Lykken, who owns Steve’s Wheel and Tire, in Buellton, met Cota when she came into the gas station he operated for nearly 20 years.         “I’ve known her since 1968,” Lykken says. “She was my first customer when I opened the station.”
Born and raised in Santa Barbara, Cota moved to the Santa Ynez Valley with her husband and family in 1962. She, too, remembers the first time that she and Lykken met.
“I went in there to get gas,” she smiles, her white hair swept neatly back from her face. “You know how you start talking and the next thing you know you’re the best of friends? He’s such a great guy.
“I’ve always dealt with Steve for my tires and brakes,” she continues. “He’s always been there for me. Like when my husband died, he washed my car and everything. There’s nobody like him.”
Cota began her unlikely career as a Santa Barbara News-Press carrier in 1964, at the same time her oldest son, Larry, delivered the paper on his bicycle. One day, the woman who collected the boy’s route money asked Cota if she’d like to help out by driving a route on weekends.
“I had eight children,” Cota remembers, “and my husband was a mechanic, so it was a way to supplement our income. I thought, ’I can do that!’ That’s how I started out and I’ve been at it ever since.
“I still get up every morning,” she adds, “and go seven days a week, 365 days a year.” In 45 years, she has missed only two days of work, taken just after her husband’s passing. She has kept to her rigorous delivery schedule, despite several years spent cleaning houses and taking in ironing to help make ends meet while raising her children.
After landing her own route, Cota sometimes delivered as many as 1000 newspapers per shift to stores, boxes and far-flung addresses out Santa Rosa Road and Nojoqui way.
After moving to Solvang in the late 1990s, she was given a route closer to home. In the early days, Cota remembers having to scout the streets for phone booths in case her car broke down.
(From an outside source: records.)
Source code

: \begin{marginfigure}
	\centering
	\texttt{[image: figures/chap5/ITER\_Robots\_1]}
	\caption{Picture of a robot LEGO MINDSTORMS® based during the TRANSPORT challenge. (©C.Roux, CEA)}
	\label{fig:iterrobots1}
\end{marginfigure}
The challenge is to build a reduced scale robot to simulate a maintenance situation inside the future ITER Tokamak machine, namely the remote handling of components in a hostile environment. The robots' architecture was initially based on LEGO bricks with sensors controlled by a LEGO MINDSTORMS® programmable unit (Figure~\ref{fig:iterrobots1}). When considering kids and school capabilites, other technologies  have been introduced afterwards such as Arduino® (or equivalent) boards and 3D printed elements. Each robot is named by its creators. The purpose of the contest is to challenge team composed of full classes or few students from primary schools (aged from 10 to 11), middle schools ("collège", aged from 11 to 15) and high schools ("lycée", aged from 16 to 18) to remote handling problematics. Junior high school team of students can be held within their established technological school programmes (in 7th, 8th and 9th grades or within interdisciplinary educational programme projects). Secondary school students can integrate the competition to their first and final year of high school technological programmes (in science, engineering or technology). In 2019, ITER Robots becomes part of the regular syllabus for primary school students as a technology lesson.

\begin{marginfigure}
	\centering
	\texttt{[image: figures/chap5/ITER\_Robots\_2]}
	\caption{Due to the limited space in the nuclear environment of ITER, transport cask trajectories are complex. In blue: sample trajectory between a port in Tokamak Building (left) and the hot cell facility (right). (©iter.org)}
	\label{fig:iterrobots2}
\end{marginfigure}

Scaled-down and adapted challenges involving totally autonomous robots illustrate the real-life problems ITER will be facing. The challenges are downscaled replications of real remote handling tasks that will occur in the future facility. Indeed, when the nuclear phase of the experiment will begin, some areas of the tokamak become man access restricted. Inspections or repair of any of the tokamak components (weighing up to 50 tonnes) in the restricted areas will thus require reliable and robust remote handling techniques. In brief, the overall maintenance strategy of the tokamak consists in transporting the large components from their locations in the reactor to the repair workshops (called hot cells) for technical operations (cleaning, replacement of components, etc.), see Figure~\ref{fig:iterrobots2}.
“I’d have to stop and think,” she says, ‘if I break down by the Alisal, I’ll have to walk to the post office in Solvang.’ That happened once, and another time in Janin Acres, when I had to walk to El Rancho.
“I was very fortunate,” she added with a happy laugh. “I never broke down way out in the boonies.”
Admittedly a night owl, Cota treasures the quiet hours she spends behind the wheel of her ink-stained van, one of the many she’s owned over the years.
“It’s nice,” she says. “You get to see all the different animals, little foxes and a lot of deer. There aren’t many people roaming around and you’ve got all that clean air. It’s far better than the daytime.
“I get home at 6:00 or 6:30,” she continues, “and I have the rest of the day to myself. I can do whatever I want and it suits my plan just fine.”
Currently, Cota handles about 500 papers a day and credits her two sons for their help, especially on rainy days and Sundays, when a separate, advance run of advertisements adds to the bulk.
“When it rains,” she explains, “they help me roll my papers, because they all have to go into plastic bags. And Larry still gets up on Sunday mornings to meet me at the drop site, pick up the advance run and help me load up.”
Cota certainly deserves Lykken’s heartfelt praise. As she prepares to welcome the birth of her first great-great grandchild—and until that presidential award lands in her capable hands—we in the Santa Ynez Valley salute her!